━━ Supplied material ━━

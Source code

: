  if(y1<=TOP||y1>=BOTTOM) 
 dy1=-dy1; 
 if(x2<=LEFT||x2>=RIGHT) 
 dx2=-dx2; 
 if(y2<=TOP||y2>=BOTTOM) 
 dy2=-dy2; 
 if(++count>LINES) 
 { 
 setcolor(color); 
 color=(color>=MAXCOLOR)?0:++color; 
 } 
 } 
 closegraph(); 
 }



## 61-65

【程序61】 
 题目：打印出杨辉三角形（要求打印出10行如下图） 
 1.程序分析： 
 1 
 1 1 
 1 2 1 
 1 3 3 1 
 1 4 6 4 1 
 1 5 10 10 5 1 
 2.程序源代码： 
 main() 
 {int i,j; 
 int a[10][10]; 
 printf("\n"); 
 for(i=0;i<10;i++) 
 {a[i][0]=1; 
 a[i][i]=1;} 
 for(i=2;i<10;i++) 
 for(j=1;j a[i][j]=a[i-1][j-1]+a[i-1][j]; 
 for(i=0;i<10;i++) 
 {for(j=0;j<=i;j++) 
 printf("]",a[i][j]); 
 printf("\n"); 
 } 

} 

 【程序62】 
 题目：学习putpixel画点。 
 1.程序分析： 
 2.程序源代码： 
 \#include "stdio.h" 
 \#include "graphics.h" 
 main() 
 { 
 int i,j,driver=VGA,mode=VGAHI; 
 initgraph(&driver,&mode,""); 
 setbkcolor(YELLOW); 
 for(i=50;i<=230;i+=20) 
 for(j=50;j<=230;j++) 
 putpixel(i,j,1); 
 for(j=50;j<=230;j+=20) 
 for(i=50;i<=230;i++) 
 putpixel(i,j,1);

━━━
━━ Supplied material ━━

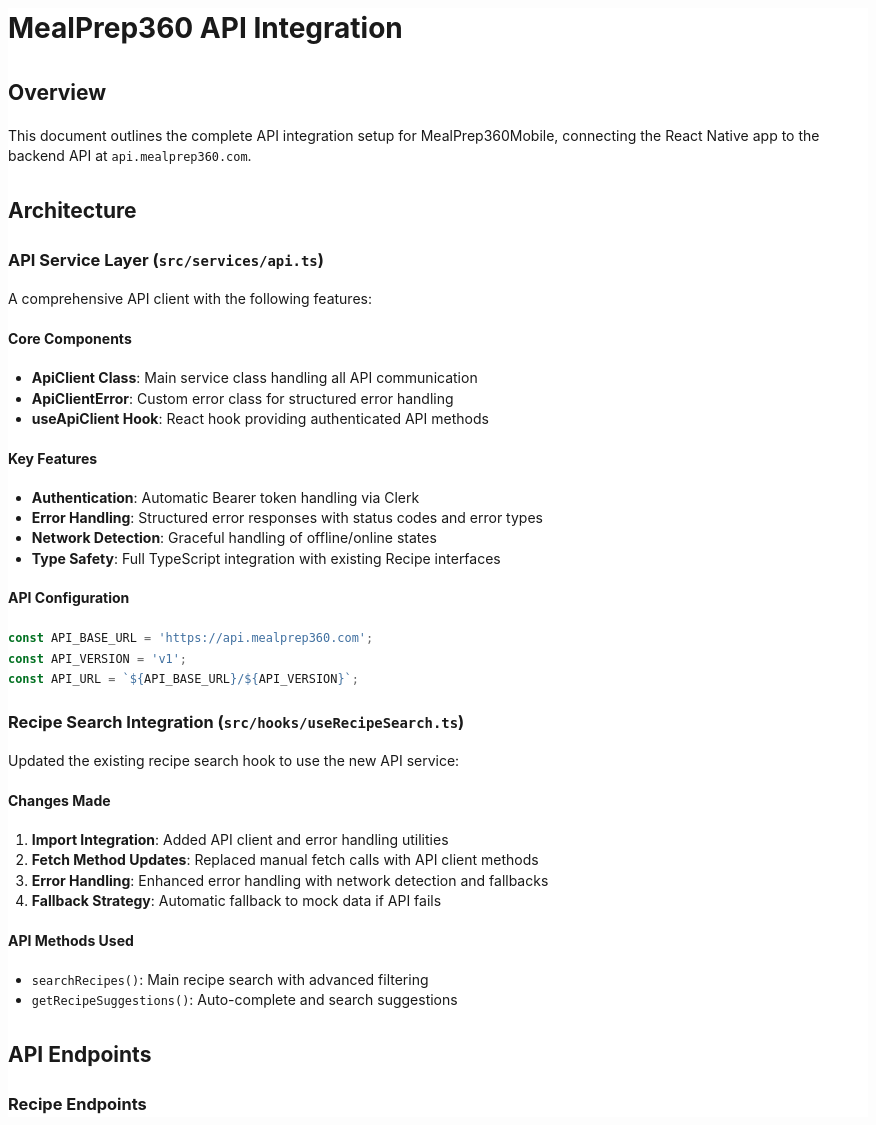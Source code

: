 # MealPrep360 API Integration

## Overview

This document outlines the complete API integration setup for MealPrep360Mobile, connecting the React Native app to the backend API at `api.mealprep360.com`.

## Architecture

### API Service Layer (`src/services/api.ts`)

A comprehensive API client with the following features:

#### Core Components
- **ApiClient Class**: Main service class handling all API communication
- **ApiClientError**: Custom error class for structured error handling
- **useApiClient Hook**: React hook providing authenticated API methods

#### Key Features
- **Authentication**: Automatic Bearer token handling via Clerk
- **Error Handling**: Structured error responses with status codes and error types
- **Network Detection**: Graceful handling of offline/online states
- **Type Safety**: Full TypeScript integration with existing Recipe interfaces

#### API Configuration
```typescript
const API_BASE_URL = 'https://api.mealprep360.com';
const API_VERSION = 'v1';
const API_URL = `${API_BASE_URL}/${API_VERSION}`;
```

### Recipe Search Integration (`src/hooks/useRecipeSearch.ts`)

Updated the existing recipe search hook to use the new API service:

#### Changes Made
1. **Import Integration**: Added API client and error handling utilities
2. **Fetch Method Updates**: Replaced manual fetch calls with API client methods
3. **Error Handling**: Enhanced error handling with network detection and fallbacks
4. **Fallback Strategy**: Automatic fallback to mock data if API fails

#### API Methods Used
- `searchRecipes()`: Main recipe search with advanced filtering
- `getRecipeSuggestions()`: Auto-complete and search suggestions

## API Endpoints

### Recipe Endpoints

━━━

Your job is to return all lines above that hold the word "mode".

 int i,j,driver=VGA,mode=VGAHI; 
 initgraph(&driver,&mode,""); 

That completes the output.